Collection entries
#####

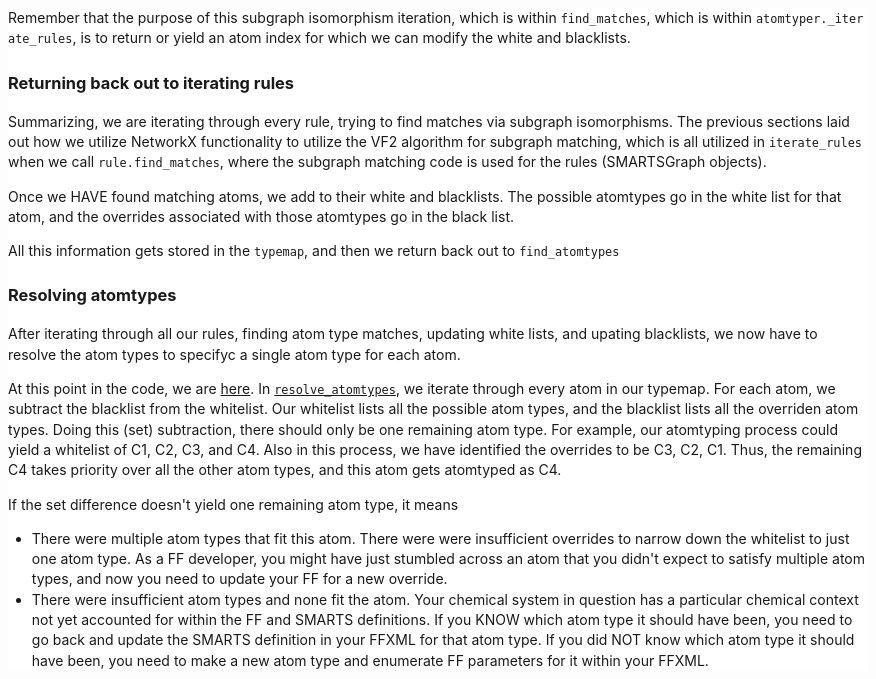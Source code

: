 Remember that the purpose of this subgraph isomorphism iteration, 
which is within `find_matches`, 
which is within `atomtyper._iterate_rules`, is to
return or yield an atom index for which we can modify the white
and blacklists.

### Returning back out to iterating rules
Summarizing, we are iterating through every rule, trying to find matches
via subgraph isomorphisms.
The previous sections laid out how we utilize NetworkX functionality
to utilize the VF2 algorithm for subgraph matching,
which is all utilized in `iterate_rules`
when we call `rule.find_matches`, where the subgraph matching code is used
for the rules (SMARTSGraph objects).

Once we HAVE found matching atoms, we add to their white and blacklists.
The possible atomtypes go in the white list for that atom, and the
overrides associated with those atomtypes go in the black list.

All this information gets stored in the `typemap`, and then we 
return back out to `find_atomtypes`

### Resolving atomtypes
After iterating through all our rules, finding atom type matches,
updating white lists, and upating blacklists, we now have
to resolve the atom types to specifyc a single atom type
for each atom.

At this point in the code, we are [here](https://github.com/mosdef-hub/foyer/blob/master/foyer/atomtyper.py#L47).
In [`resolve_atomtypes`](https://github.com/mosdef-hub/foyer/blob/master/foyer/atomtyper.py#L104),
we iterate through every atom in our typemap.
For each atom, we subtract the blacklist from the whitelist.
Our whitelist lists all the possible atom types, and the blacklist
lists all the overriden atom types. 
Doing this (set) subtraction, there should only be one remaining atom type.
For example, our atomtyping process could yield a whitelist of 
C1, C2, C3, and C4. 
Also in this process, we have identified the overrides to be C3, C2, C1.
Thus, the remaining C4 takes priority over all the other atom types,
and this atom gets atomtyped as C4.

If the set difference doesn't yield one remaining atom type, it means

* There were multiple atom types that fit this atom. 
There were were insufficient overrides to narrow down the 
whitelist to just one atom type. As a FF developer, you might have just
stumbled across an atom that you didn't expect to satisfy
multiple atom types, and now you need to update your FF for a new override.
* There were insufficient atom types and none fit the atom. 
Your chemical system in question has a particular chemical context
not yet accounted for within the FF and SMARTS definitions. 
If you KNOW which atom type it should have been, you need to go back
and update the SMARTS definition in your FFXML for that atom type.
If you did NOT know which atom type it should have been, you need to
make a new atom type and enumerate FF parameters for it within your FFXML.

#####

REQUIRED WORK
Give back the records exactly, minus any pictures.

RESULT OF THIS TASK
Source code

: Remember that the purpose of this subgraph isomorphism iteration, 
which is within `find_matches`, 
which is within `atomtyper._iterate_rules`, is to
return or yield an atom index for which we can modify the white
and blacklists.

### Returning back out to iterating rules
Summarizing, we are iterating through every rule, trying to find matches
via subgraph isomorphisms.
The previous sections laid out how we utilize NetworkX functionality
to utilize the VF2 algorithm for subgraph matching,
which is all utilized in `iterate_rules`
when we call `rule.find_matches`, where the subgraph matching code is used
for the rules (SMARTSGraph objects).

Once we HAVE found matching atoms, we add to their white and blacklists.
The possible atomtypes go in the white list for that atom, and the
overrides associated with those atomtypes go in the black list.

All this information gets stored in the `typemap`, and then we 
return back out to `find_atomtypes`

### Resolving atomtypes
After iterating through all our rules, finding atom type matches,
updating white lists, and upating blacklists, we now have
to resolve the atom types to specifyc a single atom type
for each atom.

At this point in the code, we are [here](https://github.com/mosdef-hub/foyer/blob/master/foyer/atomtyper.py#L47).
In [`resolve_atomtypes`](https://github.com/mosdef-hub/foyer/blob/master/foyer/atomtyper.py#L104),
we iterate through every atom in our typemap.
For each atom, we subtract the blacklist from the whitelist.
Our whitelist lists all the possible atom types, and the blacklist
lists all the overriden atom types. 
Doing this (set) subtraction, there should only be one remaining atom type.
For example, our atomtyping process could yield a whitelist of 
C1, C2, C3, and C4. 
Also in this process, we have identified the overrides to be C3, C2, C1.
Thus, the remaining C4 takes priority over all the other atom types,
and this atom gets atomtyped as C4.

If the set difference doesn't yield one remaining atom type, it means

* There were multiple atom types that fit this atom. 
There were were insufficient overrides to narrow down the 
whitelist to just one atom type. As a FF developer, you might have just
stumbled across an atom that you didn't expect to satisfy
multiple atom types, and now you need to update your FF for a new override.
* There were insufficient atom types and none fit the atom. 
Your chemical system in question has a particular chemical context
not yet accounted for within the FF and SMARTS definitions. 
If you KNOW which atom type it should have been, you need to go back
and update the SMARTS definition in your FFXML for that atom type.
If you did NOT know which atom type it should have been, you need to
make a new atom type and enumerate FF parameters for it within your FFXML.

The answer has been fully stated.